I jus put a the motor back in my DA and it did the same thing. minus the leaks. but i went to bring it to the exhaust shop for a weld and it started up then stalled and would only crank checked my connects and shit then said screw. when i went back out the next day it started like nothing happened.

so i guess i really dont have any helpful info.... but that shit is weird right :blink:
 
Did you do a rebuild on the engine? if so, did you have the valves out of the head at all? My engine tick, but not that loud, I attribute the ticking to the cam regrind and valvesprings I installed as the seat pressure is higher, and the valve grind and cam profile is more aggressive. If you have a stock motor, I don't know. Did you get a valvejob, or lap the valves at all? It also could be injector noise, and since you said you were having trouble keeping the engine idling, the problems may be related, maybe your injectors are bad or clogged.
 
I personally don't mess with cylinder heads so I sent it to a reputable machine shop and had it rebuilt (valve grind, valve stem seals, hot tank and inspection) I replaced the main relay and nothing happened it still won't start. I am thinking maybe the loud noise I am hearing is an exhaust leak I may have forgotten to tighten down the bolts that hold the header to the header pipe. another think to note is that my ignition timing is messed up. with the distributor either fully advanced or retarded the marks don't even come close to lining up and that has me stumped.
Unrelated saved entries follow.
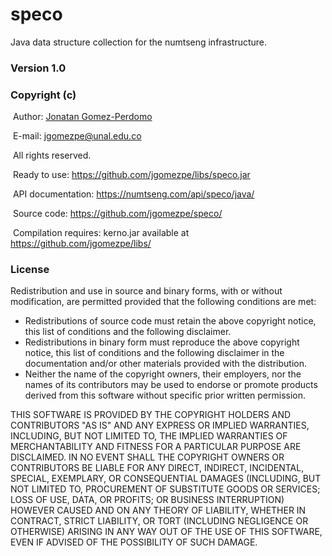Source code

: # speco
Java data structure collection for the numtseng infrastructure.
<h3>Version 1.0</h3>
<h3>Copyright (c)</h3>
&nbsp;Author: <A HREF="https://disi.unal.edu.co/~jgomezpe/"> Jonatan Gomez-Perdomo </A>

&nbsp;E-mail: <A HREF="mailto:jgomezpe@unal.edu.co">jgomezpe@unal.edu.co</A>

&nbsp;All rights reserved.

&nbsp;Ready to use: <A HREF="https://github.com/jgomezpe/libs/speco.jar">https://github.com/jgomezpe/libs/speco.jar</A>

&nbsp;API documentation: <A HREF="https://numtseng.com/api/speco/java/">https://numtseng.com/api/speco/java/</A>

&nbsp;Source code: <A HREF="https://github.com/jgomezpe/speco/">https://github.com/jgomezpe/speco/</A>

&nbsp;Compilation requires: kerno.jar available at <A HREF="https://github.com/jgomezpe/libs/">https://github.com/jgomezpe/libs/</A>

<h3>License</h3>
Redistribution and use in source and binary forms, with or without modification, are permitted provided that the following conditions are met:

<ul>
    <li> Redistributions of source code must retain the above copyright notice,
            this list of conditions and the following disclaimer.</li>
    <li> Redistributions in binary form must reproduce the above copyright notice,
            this list of conditions and the following disclaimer in the documentation
            and/or other materials provided with the distribution.</li>
    <li> Neither the name of the copyright owners, their employers, nor the
            names of its contributors may be used to endorse or promote products
            derived from this software without specific prior written permission.</li>
</ul>

THIS SOFTWARE IS PROVIDED BY THE COPYRIGHT HOLDERS AND CONTRIBUTORS "AS IS"
        AND ANY EXPRESS OR IMPLIED WARRANTIES, INCLUDING, BUT NOT LIMITED TO, THE
        IMPLIED WARRANTIES OF MERCHANTABILITY AND FITNESS FOR A PARTICULAR PURPOSE ARE
        DISCLAIMED.  IN NO EVENT SHALL THE COPYRIGHT OWNERS OR CONTRIBUTORS BE
        LIABLE FOR ANY DIRECT, INDIRECT, INCIDENTAL, SPECIAL, EXEMPLARY, OR
        CONSEQUENTIAL DAMAGES (INCLUDING, BUT NOT LIMITED TO, PROCUREMENT OF
        SUBSTITUTE GOODS OR SERVICES; LOSS OF USE, DATA, OR PROFITS; OR BUSINESS INTERRUPTION)
        HOWEVER CAUSED AND ON ANY THEORY OF LIABILITY, WHETHER IN CONTRACT, STRICT LIABILITY,
        OR TORT (INCLUDING NEGLIGENCE OR OTHERWISE) ARISING IN ANY WAY OUT OF THE USE OF 
        THIS SOFTWARE, EVEN IF ADVISED OF THE POSSIBILITY OF SUCH DAMAGE.
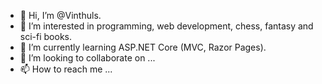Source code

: - 👋 Hi, I’m @Vinthuls.
- 👀 I’m interested in programming, web development, chess, fantasy and sci-fi books.
- 🌱 I’m currently learning ASP.NET Core (MVC, Razor Pages).
- 💞️ I’m looking to collaborate on ...
- 📫 How to reach me ...

<!---
Vinthuls/Vinthuls is a ✨ special ✨ repository because its `README.md` (this file) appears on your GitHub profile.
You can click the Preview link to take a look at your changes.
--->

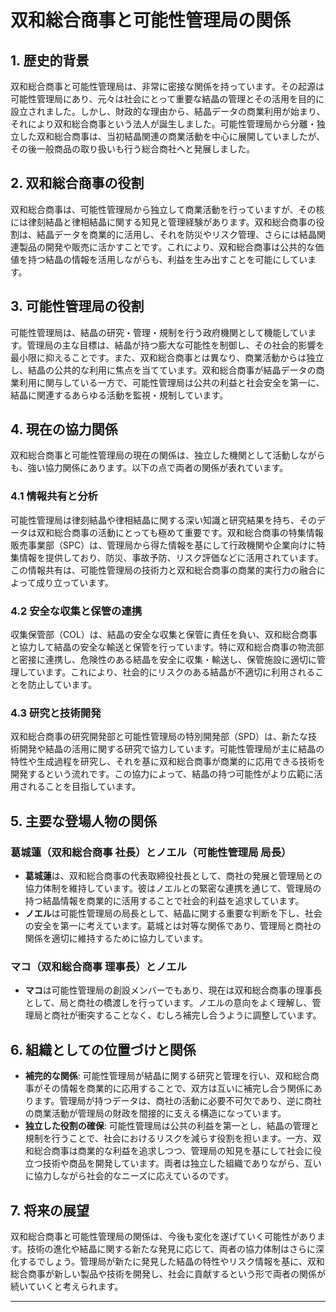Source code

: # 双和総合商事と可能性管理局の関係

## 1. 歴史的背景
双和総合商事と可能性管理局は、非常に密接な関係を持っています。その起源は可能性管理局にあり、元々は社会にとって重要な結晶の管理とその活用を目的に設立されました。しかし、財政的な理由から、結晶データの商業利用が始まり、それにより双和総合商事という法人が誕生しました。可能性管理局から分離・独立した双和総合商事は、当初結晶関連の商業活動を中心に展開していましたが、その後一般商品の取り扱いも行う総合商社へと発展しました。

## 2. 双和総合商事の役割
双和総合商事は、可能性管理局から独立して商業活動を行っていますが、その核には律刻結晶と律相結晶に関する知見と管理経験があります。双和総合商事の役割は、結晶データを商業的に活用し、それを防災やリスク管理、さらには結晶関連製品の開発や販売に活かすことです。これにより、双和総合商事は公共的な価値を持つ結晶の情報を活用しながらも、利益を生み出すことを可能にしています。

## 3. 可能性管理局の役割
可能性管理局は、結晶の研究・管理・規制を行う政府機関として機能しています。管理局の主な目標は、結晶が持つ膨大な可能性を制御し、その社会的影響を最小限に抑えることです。また、双和総合商事とは異なり、商業活動からは独立し、結晶の公共的な利用に焦点を当てています。双和総合商事が結晶データの商業利用に関与している一方で、可能性管理局は公共の利益と社会安全を第一に、結晶に関連するあらゆる活動を監視・規制しています。

## 4. 現在の協力関係
双和総合商事と可能性管理局の現在の関係は、独立した機関として活動しながらも、強い協力関係にあります。以下の点で両者の関係が表れています。

### 4.1 情報共有と分析
可能性管理局は律刻結晶や律相結晶に関する深い知識と研究結果を持ち、そのデータは双和総合商事の活動にとっても極めて重要です。双和総合商事の特集情報販売事業部（SPC）は、管理局から得た情報を基にして行政機関や企業向けに特集情報を提供しており、防災、事故予防、リスク評価などに活用されています。この情報共有は、可能性管理局の技術力と双和総合商事の商業的実行力の融合によって成り立っています。

### 4.2 安全な収集と保管の連携
収集保管部（COL）は、結晶の安全な収集と保管に責任を負い、双和総合商事と協力して結晶の安全な輸送と保管を行っています。特に双和総合商事の物流部と密接に連携し、危険性のある結晶を安全に収集・輸送し、保管施設に適切に管理しています。これにより、社会的にリスクのある結晶が不適切に利用されることを防止しています。

### 4.3 研究と技術開発
双和総合商事の研究開発部と可能性管理局の特別開発部（SPD）は、新たな技術開発や結晶の活用に関する研究で協力しています。可能性管理局が主に結晶の特性や生成過程を研究し、それを基に双和総合商事が商業的に応用できる技術を開発するという流れです。この協力によって、結晶の持つ可能性がより広範に活用されることを目指しています。

## 5. 主要な登場人物の関係

### 葛城蓮（双和総合商事 社長）とノエル（可能性管理局 局長）
- **葛城蓮**は、双和総合商事の代表取締役社長として、商社の発展と管理局との協力体制を維持しています。彼はノエルとの緊密な連携を通じて、管理局の持つ結晶情報を商業的に活用することで社会的利益を追求しています。
- **ノエル**は可能性管理局の局長として、結晶に関する重要な判断を下し、社会の安全を第一に考えています。葛城とは対等な関係であり、管理局と商社の関係を適切に維持するために協力しています。

### マコ（双和総合商事 理事長）とノエル
- **マコ**は可能性管理局の創設メンバーでもあり、現在は双和総合商事の理事長として、局と商社の橋渡しを行っています。ノエルの意向をよく理解し、管理局と商社が衝突することなく、むしろ補完し合うように調整しています。

## 6. 組織としての位置づけと関係
- **補完的な関係**: 可能性管理局が結晶に関する研究と管理を行い、双和総合商事がその情報を商業的に応用することで、双方は互いに補完し合う関係にあります。管理局が持つデータは、商社の活動に必要不可欠であり、逆に商社の商業活動が管理局の財政を間接的に支える構造になっています。
- **独立した役割の確保**: 可能性管理局は公共の利益を第一とし、結晶の管理と規制を行うことで、社会におけるリスクを減らす役割を担います。一方、双和総合商事は商業的な利益を追求しつつ、管理局の知見を基にして社会に役立つ技術や商品を開発しています。両者は独立した組織でありながら、互いに協力しながら社会的なニーズに応えているのです。

## 7. 将来の展望
双和総合商事と可能性管理局の関係は、今後も変化を遂げていく可能性があります。技術の進化や結晶に関する新たな発見に応じて、両者の協力体制はさらに深化するでしょう。管理局が新たに発見した結晶の特性やリスク情報を基に、双和総合商事が新しい製品や技術を開発し、社会に貢献するという形で両者の関係が続いていくと考えられます。

---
This thing is pissing me off it is one problem after the next and I haven't driven it since it was wrecked almost 7 months ago.
 
If you are talking about the timing belt I'm sure it is in time. all of the marks on the cam pulleys and the crankshaft line up. and if the timing was off only a tooth the engine would run like shit wouldn't it, because it idled and ran fine no backfiring or rough idling.
 
Sounds like maybe your machine shop did a piss poor job, recheck the valve lash, and if it's not that, then maybe you have some really loud injectors.

As far as the dying, and CELs?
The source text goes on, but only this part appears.